Want Jobs? Rescue Homeowners - and Spend, Baby, Spend
In other words spend, spend, spend - and provide some principal reduction for underwater homeowners.
Bad News
We won't recap all the employment figures in today's jobs report, since they're available elsewhere. We'll stick to the highlights:
A key figure is essentially unchanged: There are 12.7 million unemployed people in this country.
Also unchanged, or only slightly changed: Unemployment rate for adult men is 7.6 percent, for when it's 7.4 percent, for teenagers it's 25 percent, for white people it's 7.3 percent, and for Asian it's 6.2 percent. Hispanics are still suffering with 10.3 percent unemployment, and for African Americans the rate remains a stunningly high 14 percent.
But then, all of these figures are stunningly high.
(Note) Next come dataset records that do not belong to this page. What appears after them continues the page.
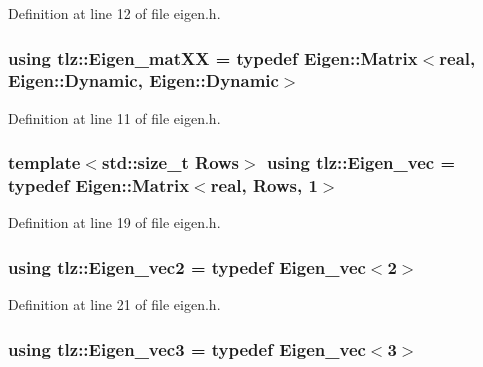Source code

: Definition at line 12 of file eigen.\+h.

\subsubsection[{\texorpdfstring{Eigen\+\_\+mat\+XX}{Eigen_matXX}}]{\setlength{\rightskip}{0pt plus 5cm}using {\bf tlz\+::\+Eigen\+\_\+mat\+XX} = typedef Eigen\+::\+Matrix$<${\bf real}, Eigen\+::\+Dynamic, Eigen\+::\+Dynamic$>$}\hypertarget{namespacetlz_a5be0c2718335705e53acaa3de54120a1}{}\label{namespacetlz_a5be0c2718335705e53acaa3de54120a1}


Definition at line 11 of file eigen.\+h.

\subsubsection[{\texorpdfstring{Eigen\+\_\+vec}{Eigen_vec}}]{\setlength{\rightskip}{0pt plus 5cm}template$<$std\+::size\+\_\+t Rows$>$ using {\bf tlz\+::\+Eigen\+\_\+vec} = typedef Eigen\+::\+Matrix$<${\bf real}, Rows, 1$>$}\hypertarget{namespacetlz_a2956723eeab1e0b07f733e404d96e20e}{}\label{namespacetlz_a2956723eeab1e0b07f733e404d96e20e}


Definition at line 19 of file eigen.\+h.

\subsubsection[{\texorpdfstring{Eigen\+\_\+vec2}{Eigen_vec2}}]{\setlength{\rightskip}{0pt plus 5cm}using {\bf tlz\+::\+Eigen\+\_\+vec2} = typedef {\bf Eigen\+\_\+vec}$<$2$>$}\hypertarget{namespacetlz_a3c87ebfa36baeec6f6b28dd9f3911556}{}\label{namespacetlz_a3c87ebfa36baeec6f6b28dd9f3911556}


Definition at line 21 of file eigen.\+h.

\subsubsection[{\texorpdfstring{Eigen\+\_\+vec3}{Eigen_vec3}}]{\setlength{\rightskip}{0pt plus 5cm}using {\bf tlz\+::\+Eigen\+\_\+vec3} = typedef {\bf Eigen\+\_\+vec}$<$3$>$}\hypertarget{namespacetlz_a0d9cceede7be35e19a7173494ca6fb91}{}\label{namespacetlz_a0d9cceede7be35e19a7173494ca6fb91}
The crisis in long-term unemployment persists, with 5.3 million people among the long-term jobless. There was a drop in the number of people who want full-time work but can't get it, but it remains extremely high at 8.1 million.
Wait. It Gets Worse
And unemployment isn't our only national burden. Income gains have been very weak, and that segment of the workforce that actually is working is increasingly finding itself in low-paying jobs. And analysts are expect low earnings reports for corporate America, starting next week, as the sluggish economy takes its toll on publicly-traded companies.
Meanwhile banks, high off the settlement deal that protects them from criminal prosecution for illegal foreclosures, are expected to begin another wave of foreclosures that will send housing prices plummeting even further and costing local communities even more in lost revenue.